Robert Bayfield (fl. 1668), was an English physician.

Bayfield, of Norwich, who wrote with much energy on both religious and medical subjects, was born in 1629.

He was the author of Enchiridion Medicum, containing the causes, signs, and cures of all those diseases that do chiefly affect the body of man. ... Whereunto is added a treatise, "De Facultatibus Medicamentorum compositorum et Dosibus", 1655. Exercitationes Anatomicæ, 2nd edit. 1668. Tῆς Ἰατρικῆς Kαρπός, or a Treatise de morborum capitis essentiis et prognosticis, adorned with above three hundred choice and rare observations, 1663. Ἡ Προβολὴ τῆς Ἀληθείας: or the Bulwarke of Truth, being a treatise ... against Atheists and Hereticks London, 1657 bearing Edmund Calamy's imprimatur (republished at Newcastle in 1804).
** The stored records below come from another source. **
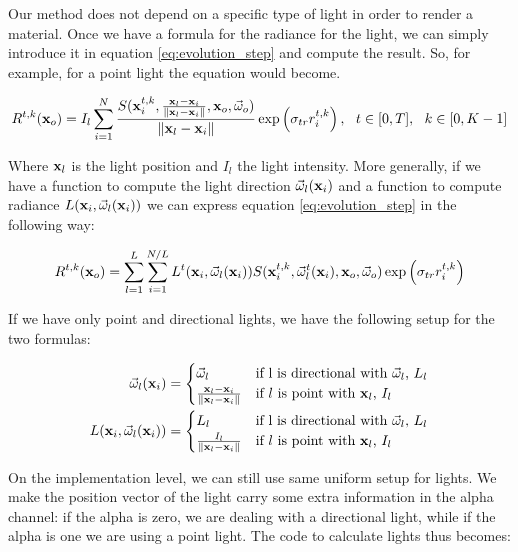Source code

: Our method does not depend on a specific type of light in order to render a material. Once we have a formula for the radiance for the light, we can simply introduce it in equation \ref{eq:evolution_step} and compute the result. So, for example, for a point light the equation would become.

$$
R^{t,k}(\x_o) = {I_l} \sum_{i = 1}^N  \frac{S(\x^{t,k}_i, \frac{\x_l - \x_i}{\|\x_l - \x_i\|}, \x_o, \vomega_o)}{{\|\x_l - \x_i\|}} \exp\left(\sigma_{tr} r^{t,k}_i\right), \ \ t \in [0,T], \ \ k \in [0,K-1] 
\label{eq:evolution_step_2}
$$

Where $\mathbf{x}_l$ is the light position and $I_l$ the light intensity. More generally, if we have a function to compute the light direction $\vec{\omega}_l(\mathbf{x}_i)$ and a function to compute radiance $L(\mathbf{x}_i, \vec{\omega}_l(\mathbf{x}_i))$ we can express equation \ref{eq:evolution_step} in the following way:

$$
R^{t,k}(\mathbf{x}_o) = \sum_{l = 1}^L \sum_{i = 1}^{N/L} L^t(\mathbf{x}_i, \vec{\omega}_l(\mathbf{x}_i)) S(\mathbf{x}^{t,k}_i, \vec{\omega}_l^t(\mathbf{x}_i), \mathbf{x}_o, \vec{\omega}_o) \exp\left(\sigma_{tr} r^{t,k}_i\right)
$$

If we have only point and directional lights, we have the following setup for the two formulas:

\begin{equation*}
\begin{split}
\vec{\omega}_l(\mathbf{x}_i) &= \begin{cases}
\vec{\omega}_l & \text{if l is directional with $\vec{\omega}_l$, $L_l$} \\
 \frac{\mathbf{x}_l - \mathbf{x}_i}{\|\mathbf{x}_l - \mathbf{x}_i\|} & \text{if $l$ is point with $\mathbf{x}_l$, $I_l$}
\end{cases} \\
L(\mathbf{x}_i, \vec{\omega}_l(\mathbf{x}_i)) &= \begin{cases}
L_l & \text{if l is directional with $\vec{\omega}_l$, $L_l$} \\
 \frac{I_l}{\|\mathbf{x}_l - \mathbf{x}_i\|} & \text{if $l$ is point with $\mathbf{x}_l$, $I_l$}
\end{cases} \\
\end{split}
\end{equation*}

On the implementation level, we can still use same uniform setup for lights. We make the position vector of the light carry some extra information in the alpha channel: if the alpha is zero, we are dealing with a directional light, while if the alpha is one we are using a point light. The code to calculate lights thus becomes:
Tractatus de Tumoribus præter naturam; or a treatise of preternatural Tumors; the second part of this book is dedicated to the famous Sir Thomas Browne, 1662. A portrait of Bayfield, aged 25, by William Faithorne, dated 1654, is prefixed to the Enchiridion. Another portrait of Bayfield, aged 27, by the same artist, appears in the Bulwark of Truth, 1657, and again in the Tractatus, 1662.